La noche boca arriba (*)

(*) (Julio Cortázar, "Final del Juego", Ed. Sudamericana, Bs.As. 1993)


Julio by Carpani



"Y salían en ciertas épocas a cazar enemigos;
le llamaban la guerra florida."

A mitad del largo zaguán del hotel pensó que debía ser tarde y se apuró a salir a la calle y sacar la motocicleta del rincón donde el portero de al lado le permitía guardarla. En la joyería de la esquina vio que eran las nueve menos diez; llegaría con tiempo sobrado adonde iba. El sol se filtraba entre los altos edificios del centro, y él -porque para sí mismo, para ir pensando, no tenía nombre- montó en la máquina saboreando el paseo. La moto ronroneaba entre sus piernas, y un viento fresco le chicoteaba los pantalones.

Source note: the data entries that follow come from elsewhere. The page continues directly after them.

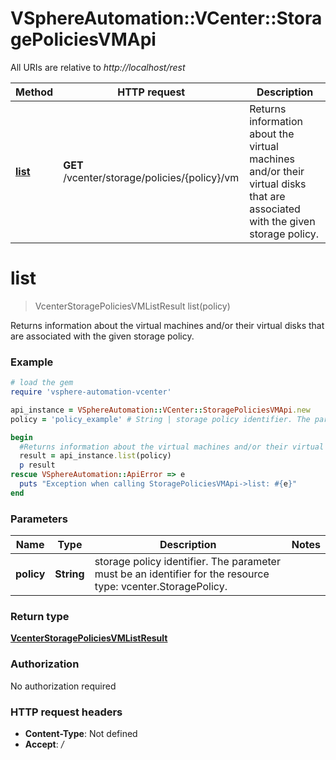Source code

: # VSphereAutomation::VCenter::StoragePoliciesVMApi

All URIs are relative to *http://localhost/rest*

Method | HTTP request | Description
------------- | ------------- | -------------
[**list**](StoragePoliciesVMApi.md#list) | **GET** /vcenter/storage/policies/{policy}/vm | Returns information about the virtual machines and/or their virtual disks that are associated with the given storage policy.


# **list**
> VcenterStoragePoliciesVMListResult list(policy)

Returns information about the virtual machines and/or their virtual disks that are associated with the given storage policy.

### Example
```ruby
# load the gem
require 'vsphere-automation-vcenter'

api_instance = VSphereAutomation::VCenter::StoragePoliciesVMApi.new
policy = 'policy_example' # String | storage policy identifier. The parameter must be an identifier for the resource type: vcenter.StoragePolicy.

begin
  #Returns information about the virtual machines and/or their virtual disks that are associated with the given storage policy.
  result = api_instance.list(policy)
  p result
rescue VSphereAutomation::ApiError => e
  puts "Exception when calling StoragePoliciesVMApi->list: #{e}"
end
```

### Parameters

Name | Type | Description  | Notes
------------- | ------------- | ------------- | -------------
 **policy** | **String**| storage policy identifier. The parameter must be an identifier for the resource type: vcenter.StoragePolicy. | 

### Return type

[**VcenterStoragePoliciesVMListResult**](VcenterStoragePoliciesVMListResult.md)

### Authorization

No authorization required

### HTTP request headers

 - **Content-Type**: Not defined
 - **Accept**: */*



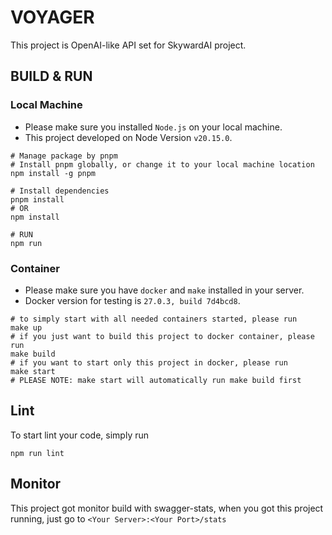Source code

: # VOYAGER
This project is OpenAI-like API set for SkywardAI project.

## BUILD & RUN

### Local Machine
* Please make sure you installed `Node.js` on your local machine.  
* This project developed on Node Version `v20.15.0`.  
  
```shell
# Manage package by pnpm
# Install pnpm globally, or change it to your local machine location
npm install -g pnpm

# Install dependencies
pnpm install
# OR
npm install

# RUN
npm run
```

### Container
* Please make sure you have `docker` and `make` installed in your server.  
* Docker version for testing is `27.0.3, build 7d4bcd8`.  
```shell
# to simply start with all needed containers started, please run
make up
# if you just want to build this project to docker container, please run
make build
# if you want to start only this project in docker, please run
make start
# PLEASE NOTE: make start will automatically run make build first
```

## Lint
To start lint your code, simply run
```shell
npm run lint
```

## Monitor
This project got monitor build with swagger-stats, when you got this project running, just go to `<Your Server>:<Your Port>/stats`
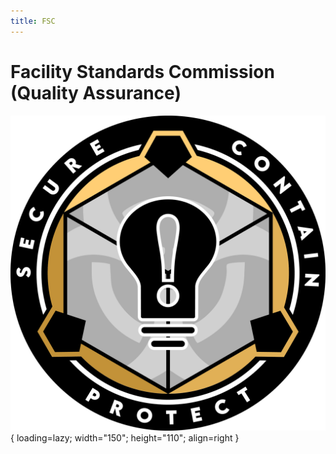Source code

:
 ```yaml
---
title: FSC
---
```


# Facility Standards Commission (Quality Assurance)

![FSC Logo](images/logo.png){ loading=lazy; width="150"; height="110"; align=right }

Dejó pasar los ministerios (el rosa, el blanco) y la serie de comercios con brillantes vitrinas de la calle Central. Ahora entraba en la parte más agradable del trayecto, el verdadero paseo: una calle larga, bordeada de árboles, con poco tráfico y amplias villas que dejaban venir los jardines hasta las aceras, apenas demarcadas por setos bajos. Quizá algo distraído, pero corriendo por la derecha como correspondía, se dejó llevar por la tersura, por la leve crispación de ese día apenas empezado. Tal vez su involuntario relajamiento le impidió prevenir el accidente. Cuando vio que la mujer parada en la esquina se lanzaba a la calzada a pesar de las luces verdes, ya era tarde para las soluciones fáciles. Frenó con el pié y con la mano, desviándose a la izquierda; oyó el grito de la mujer, y junto con el choque perdió la visión. Fue como dormirse de golpe.

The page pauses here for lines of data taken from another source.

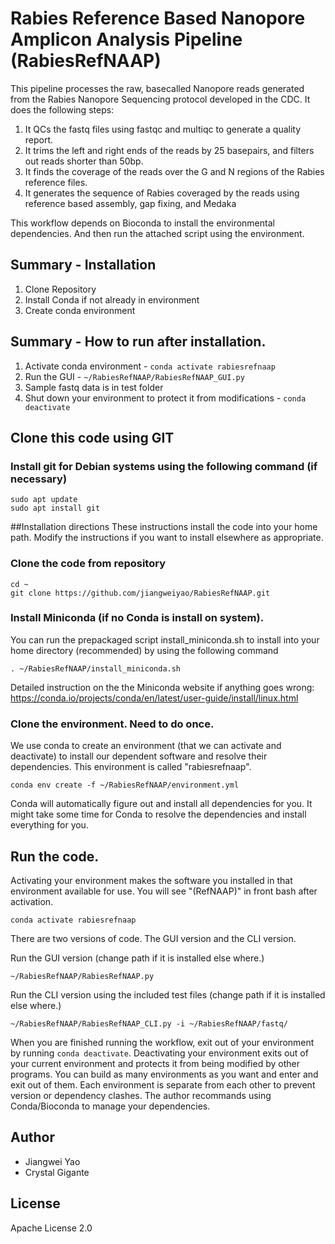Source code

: # Rabies Reference Based Nanopore Amplicon Analysis Pipeline (RabiesRefNAAP)

This pipeline processes the raw, basecalled Nanopore reads generated from the Rabies Nanopore Sequencing protocol developed in the CDC. It does the following steps:
1. It QCs the fastq files using fastqc and multiqc to generate a quality report.
2. It trims the left and right ends of the reads by 25 basepairs, and filters out reads shorter than 50bp.
3. It finds the coverage of the reads over the G and N regions of the Rabies reference files.
4. It generates the sequence of Rabies coveraged by the reads using reference based assembly, gap fixing, and Medaka

This workflow depends on Bioconda to install the environmental dependencies.
And then run the attached script using the environment.

## Summary - Installation 
1. Clone Repository 
2. Install Conda if not already in environment
3. Create conda environment

## Summary - How to run after installation.
1. Activate conda environment - `conda activate rabiesrefnaap`
2. Run the GUI - `~/RabiesRefNAAP/RabiesRefNAAP_GUI.py`
3. Sample fastq data is in test folder
4. Shut down your environment to protect it from modifications - `conda deactivate`


## Clone this code using GIT

### Install git for Debian systems using the following command (if necessary)
```
sudo apt update
sudo apt install git
```

##Installation directions 
These instructions install the code into your home path. Modify the instructions if you want to install elsewhere as appropriate. 

### Clone the code from repository
```
cd ~
git clone https://github.com/jiangweiyao/RabiesRefNAAP.git
```

### Install Miniconda (if no Conda is install on system). 
You can run the prepackaged script install_miniconda.sh to install into your home directory (recommended) by using the following command
```
. ~/RabiesRefNAAP/install_miniconda.sh
```

Detailed instruction on the the Miniconda website if anything goes wrong:
https://conda.io/projects/conda/en/latest/user-guide/install/linux.html

### Clone the environment. Need to do once.

We use conda to create an environment (that we can activate and deactivate) to install our dependent software and resolve their dependencies. This environment is called "rabiesrefnaap". 

```
conda env create -f ~/RabiesRefNAAP/environment.yml
```

Conda will automatically figure out and install all dependencies for you. It might take some time for Conda to resolve the dependencies and install everything for you. 

## Run the code.

Activating your environment makes the software you installed in that environment available for use. You will see "(RefNAAP)" in front bash after activation.
```
conda activate rabiesrefnaap
```

There are two versions of code. The GUI version and the CLI version.

Run the GUI version (change path if it is installed else where.)
```
~/RabiesRefNAAP/RabiesRefNAAP.py
```

Run the CLI version using the included test files (change path if it is installed else where.)
```
~/RabiesRefNAAP/RabiesRefNAAP_CLI.py -i ~/RabiesRefNAAP/fastq/
```


When you are finished running the workflow, exit out of your environment by running `conda deactivate`. Deactivating your environment exits out of your current environment and protects it from being modified by other programs. You can build as many environments as you want and enter and exit out of them. Each environment is separate from each other to prevent version or dependency clashes. The author recommands using Conda/Bioconda to manage your dependencies.

## Author
- Jiangwei Yao
- Crystal Gigante

## License 
Apache License 2.0
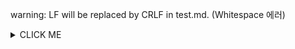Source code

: warning: LF will be replaced by CRLF in test.md. (Whitespace 에러)

<details><summary>CLICK ME</summary>

for windowns
```
git config --global core.autocrlf true
```

for linux or mac
```
git config --global core.autocrlf true input
```

에러 메시지만 끌 경우
```
git config --global core.safecrlf false
```

REF. https://blog.jaeyoon.io/2018/01/git-crlf.html

</details>
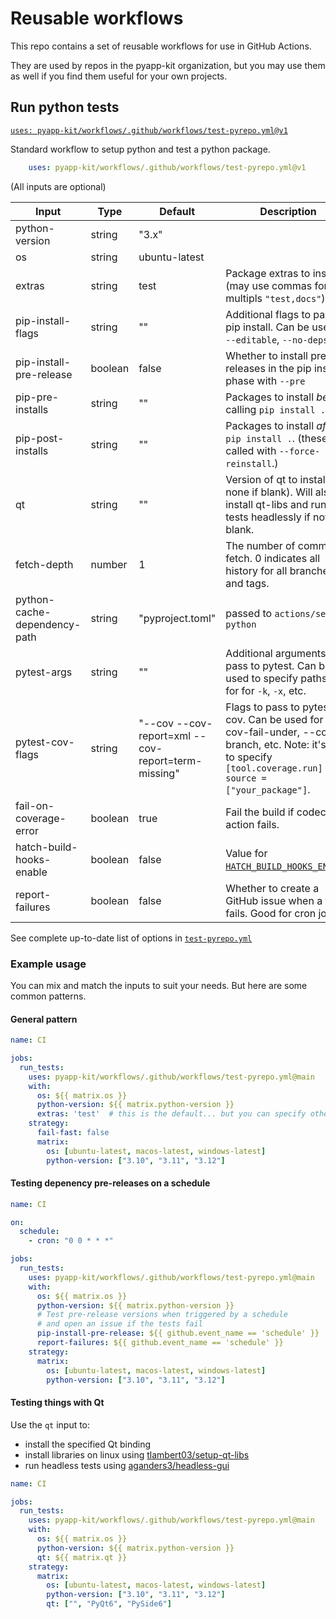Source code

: # Reusable workflows

This repo contains a set of reusable workflows for use in GitHub Actions.

They are used by repos in the pyapp-kit organization, but you may use them
as well if you find them useful for your own projects.

## Run python tests

[`uses: pyapp-kit/workflows/.github/workflows/test-pyrepo.yml@v1`](.github/workflows/test-pyrepo.yml)

Standard workflow to setup python and test a python package.

```yaml
    uses: pyapp-kit/workflows/.github/workflows/test-pyrepo.yml@v1
```

(All inputs are optional)

| Input | Type | Default | Description |
| --- | --- | --- | --- |
| python-version | string | "3.x" | |
| os | string | ubuntu-latest | |
| extras | string | test | Package extras to install (may use commas for multipls `"test,docs"`) |
| pip-install-flags | string | "" | Additional flags to pass to pip install. Can be used for `--editable`, `--no-deps`, etc. |
| pip-install-pre-release | boolean | false | Whether to install pre-releases in the pip install phase with `--pre` |
| pip-pre-installs | string | "" | Packages to install *before* calling `pip install .` |
| pip-post-installs | string | "" | Packages to install *after* `pip install .`. (these are called with `--force-reinstall`.)|
| qt | string | "" | Version of qt to install (or none if blank).  Will also install qt-libs and run tests headlessly if not blank.|
| fetch-depth | number | 1 | The number of commits to fetch. 0 indicates all history for all branches and tags. |
| python-cache-dependency-path | string | "pyproject.toml" | passed to `actions/setup-python` |
| pytest-args | string | "" | Additional arguments to pass to pytest. Can be used to specify paths or for for `-k`, `-x`, etc. |
| pytest-cov-flags | string | "--cov --cov-report=xml --cov-report=term-missing" | Flags to pass to pytest-cov. Can be used for --cov-fail-under, --cov-branch, etc. Note: it's best to specify `[tool.coverage.run] source = ["your_package"]`. |
| fail-on-coverage-error | boolean | true | Fail the build if codecov action fails. |
| hatch-build-hooks-enable | boolean | false | Value for [`HATCH_BUILD_HOOKS_ENABLE`](https://hatch.pypa.io/latest/config/build/#environment-variables). |
| report-failures | boolean | false | Whether to create a GitHub issue when a test fails. Good for cron jobs. |

See complete up-to-date list of options in [`test-pyrepo.yml`](.github/workflows/test-pyrepo.yml#L5)

### Example usage

You can mix and match the inputs to suit your needs.  But here are
some common patterns.

#### General pattern

```yaml
name: CI

jobs:
  run_tests:
    uses: pyapp-kit/workflows/.github/workflows/test-pyrepo.yml@main
    with:
      os: ${{ matrix.os }}
      python-version: ${{ matrix.python-version }}
      extras: 'test'  # this is the default... but you can specify others
    strategy:
      fail-fast: false
      matrix:
        os: [ubuntu-latest, macos-latest, windows-latest]
        python-version: ["3.10", "3.11", "3.12"]
```

#### Testing depenency pre-releases on a schedule

```yaml
name: CI

on:
  schedule:
    - cron: "0 0 * * *"

jobs:
  run_tests:
    uses: pyapp-kit/workflows/.github/workflows/test-pyrepo.yml@main
    with:
      os: ${{ matrix.os }}
      python-version: ${{ matrix.python-version }}
      # Test pre-release versions when triggered by a schedule
      # and open an issue if the tests fail
      pip-install-pre-release: ${{ github.event_name == 'schedule' }}
      report-failures: ${{ github.event_name == 'schedule' }}
    strategy:
      matrix:
        os: [ubuntu-latest, macos-latest, windows-latest]
        python-version: ["3.10", "3.11", "3.12"]
```

#### Testing things with Qt

Use the `qt` input to:

- install the specified Qt binding
- install libraries on linux using [tlambert03/setup-qt-libs](https://github.com/tlambert03/setup-qt-libs)
- run headless tests using [aganders3/headless-gui](https://github.com/aganders3/headless-gui)

```yaml
name: CI

jobs:
  run_tests:
    uses: pyapp-kit/workflows/.github/workflows/test-pyrepo.yml@main
    with:
      os: ${{ matrix.os }}
      python-version: ${{ matrix.python-version }}
      qt: ${{ matrix.qt }}
    strategy:
      matrix:
        os: [ubuntu-latest, macos-latest, windows-latest]
        python-version: ["3.10", "3.11", "3.12"]
        qt: ["", "PyQt6", "PySide6"]
```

Volvió bruscamente del desmayo. Cuatro o cinco hombres jóvenes lo estaban sacando de debajo de la moto. Sentía gusto a sal y sangre, le dolía una rodilla y cuando lo alzaron gritó, porque no podía soportar la presión en el brazo derecho. Voces que no parecían pertenecer a las caras suspendidas sobre él, lo alentaban con bromas y seguridades. Su único alivio fue oír la confirmación de que había estado en su derecho al cruzar la esquina. Preguntó por la mujer, tratando de dominar la náusea que le ganaba la garganta. Mientras lo llevaban boca arriba hasta una farmacia próxima, supo que la causante del accidente no tenía más que rasguños en la piernas. "Usté la agarró apenas, pero el golpe le hizo saltar la máquina de costado..."; Opiniones, recuerdos, despacio, éntrenlo de espaldas, así va bien y alguien con guardapolvo dándole de beber un trago que lo alivió en la penumbra de una pequeña farmacia de barrio.

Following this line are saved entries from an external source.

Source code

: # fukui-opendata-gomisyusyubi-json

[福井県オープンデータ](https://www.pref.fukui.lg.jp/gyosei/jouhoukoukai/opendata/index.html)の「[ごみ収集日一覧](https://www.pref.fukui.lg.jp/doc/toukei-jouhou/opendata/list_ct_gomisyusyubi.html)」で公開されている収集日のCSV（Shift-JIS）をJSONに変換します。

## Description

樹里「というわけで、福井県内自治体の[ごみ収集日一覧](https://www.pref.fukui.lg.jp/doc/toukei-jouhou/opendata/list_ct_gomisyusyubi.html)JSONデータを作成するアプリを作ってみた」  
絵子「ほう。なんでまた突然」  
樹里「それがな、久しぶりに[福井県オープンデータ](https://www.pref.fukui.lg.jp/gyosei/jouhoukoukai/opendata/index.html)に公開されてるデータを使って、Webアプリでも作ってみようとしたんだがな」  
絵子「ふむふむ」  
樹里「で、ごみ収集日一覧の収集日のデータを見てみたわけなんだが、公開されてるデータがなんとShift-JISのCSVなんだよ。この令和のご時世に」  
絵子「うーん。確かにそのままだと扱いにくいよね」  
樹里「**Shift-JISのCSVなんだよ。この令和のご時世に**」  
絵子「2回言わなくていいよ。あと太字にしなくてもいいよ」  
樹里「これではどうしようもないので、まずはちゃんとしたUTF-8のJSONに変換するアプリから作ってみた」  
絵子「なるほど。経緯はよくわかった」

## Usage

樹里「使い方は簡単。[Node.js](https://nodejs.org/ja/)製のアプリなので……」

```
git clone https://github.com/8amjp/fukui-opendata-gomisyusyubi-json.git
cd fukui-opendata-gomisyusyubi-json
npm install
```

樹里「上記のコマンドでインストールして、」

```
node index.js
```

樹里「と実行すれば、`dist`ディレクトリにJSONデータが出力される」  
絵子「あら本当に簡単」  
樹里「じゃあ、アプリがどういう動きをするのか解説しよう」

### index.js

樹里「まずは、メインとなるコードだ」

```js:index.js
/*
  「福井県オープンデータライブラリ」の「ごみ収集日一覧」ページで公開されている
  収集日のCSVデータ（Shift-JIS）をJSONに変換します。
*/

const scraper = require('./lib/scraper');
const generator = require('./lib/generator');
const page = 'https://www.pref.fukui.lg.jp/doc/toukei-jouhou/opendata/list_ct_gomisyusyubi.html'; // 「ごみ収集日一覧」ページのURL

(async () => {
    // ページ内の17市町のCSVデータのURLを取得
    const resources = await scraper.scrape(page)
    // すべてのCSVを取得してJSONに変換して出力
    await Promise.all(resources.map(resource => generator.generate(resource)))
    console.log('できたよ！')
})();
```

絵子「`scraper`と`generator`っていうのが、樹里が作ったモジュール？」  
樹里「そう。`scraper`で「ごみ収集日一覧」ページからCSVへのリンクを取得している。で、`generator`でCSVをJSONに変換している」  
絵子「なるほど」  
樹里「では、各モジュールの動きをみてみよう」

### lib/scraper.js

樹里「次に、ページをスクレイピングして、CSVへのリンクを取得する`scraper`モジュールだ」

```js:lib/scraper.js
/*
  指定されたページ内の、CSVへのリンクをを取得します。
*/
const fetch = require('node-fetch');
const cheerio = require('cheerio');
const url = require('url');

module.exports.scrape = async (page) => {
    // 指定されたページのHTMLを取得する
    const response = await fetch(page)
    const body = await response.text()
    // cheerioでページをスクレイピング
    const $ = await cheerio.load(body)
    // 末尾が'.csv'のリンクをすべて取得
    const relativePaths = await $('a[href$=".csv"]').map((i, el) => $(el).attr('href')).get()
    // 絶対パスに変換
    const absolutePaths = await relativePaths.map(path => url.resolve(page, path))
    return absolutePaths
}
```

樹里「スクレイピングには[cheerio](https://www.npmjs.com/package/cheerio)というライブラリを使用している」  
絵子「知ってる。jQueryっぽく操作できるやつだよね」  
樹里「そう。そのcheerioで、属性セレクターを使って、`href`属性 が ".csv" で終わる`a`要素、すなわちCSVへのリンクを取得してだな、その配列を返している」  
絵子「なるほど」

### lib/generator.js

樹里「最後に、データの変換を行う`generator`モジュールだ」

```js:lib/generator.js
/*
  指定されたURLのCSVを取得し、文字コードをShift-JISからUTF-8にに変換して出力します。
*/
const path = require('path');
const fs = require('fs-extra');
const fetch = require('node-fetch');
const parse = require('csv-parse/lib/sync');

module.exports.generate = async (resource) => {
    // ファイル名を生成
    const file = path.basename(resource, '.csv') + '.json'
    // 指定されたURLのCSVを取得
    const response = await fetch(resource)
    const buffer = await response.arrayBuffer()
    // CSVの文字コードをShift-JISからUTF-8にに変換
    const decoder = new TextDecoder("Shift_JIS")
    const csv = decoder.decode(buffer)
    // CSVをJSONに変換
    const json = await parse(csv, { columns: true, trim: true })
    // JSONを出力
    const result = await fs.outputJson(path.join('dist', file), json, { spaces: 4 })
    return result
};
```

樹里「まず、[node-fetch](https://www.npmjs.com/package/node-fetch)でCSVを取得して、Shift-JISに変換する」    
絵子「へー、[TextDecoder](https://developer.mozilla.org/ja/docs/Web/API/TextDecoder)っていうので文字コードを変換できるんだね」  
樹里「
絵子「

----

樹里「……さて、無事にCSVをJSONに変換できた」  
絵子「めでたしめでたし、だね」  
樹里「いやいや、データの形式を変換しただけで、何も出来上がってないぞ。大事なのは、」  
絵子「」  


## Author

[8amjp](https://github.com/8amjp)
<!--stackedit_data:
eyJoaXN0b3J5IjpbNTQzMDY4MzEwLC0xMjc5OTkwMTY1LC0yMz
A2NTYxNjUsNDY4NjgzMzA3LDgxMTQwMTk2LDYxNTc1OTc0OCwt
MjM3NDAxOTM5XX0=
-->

La ambulancia policial llegó a los cinco minutos, y lo subieron a una camilla blanda donde pudo tenderse a gusto. Con toda lucidez, pero sabiendo que estaba bajo los efectos de un shock terrible, dio sus señas al policía que lo acompañaba. El brazo casi no le dolía; de una cortadura en la ceja goteaba sangre por toda la cara. Una o dos veces se lamió los labios para beberla. Se sentía bien, era un accidente, mala suerte; unas semanas quieto y nada más. El vigilante le dijo que la motocicleta no parecía muy estropeada. "Natural", dijo él. "Como que me la ligué encima..." Los dos rieron y el vigilante le dio la mano al llegar al hospital y le deseó buena suerte. Ya la náusea volvía poco a poco; mientras lo llevaban en una camilla de ruedas hasta un pabellón del fondo, pasando bajo árboles llenos de pájaros, cerro los ojos y deseó estar dormido o cloroformado. Pero lo tuvieron largo rato en una pieza con olor a hospital, llenando una ficha, quitándole la ropa y vistiéndolo con una camisa grisácea y dura. Le movían cuidadosamente el brazo, sin que le doliera. Las enfermeras bromeaban todo el tiempo, y si no hubiera sido por las contracciones del estómago se habría sentido muy bien, casi contento.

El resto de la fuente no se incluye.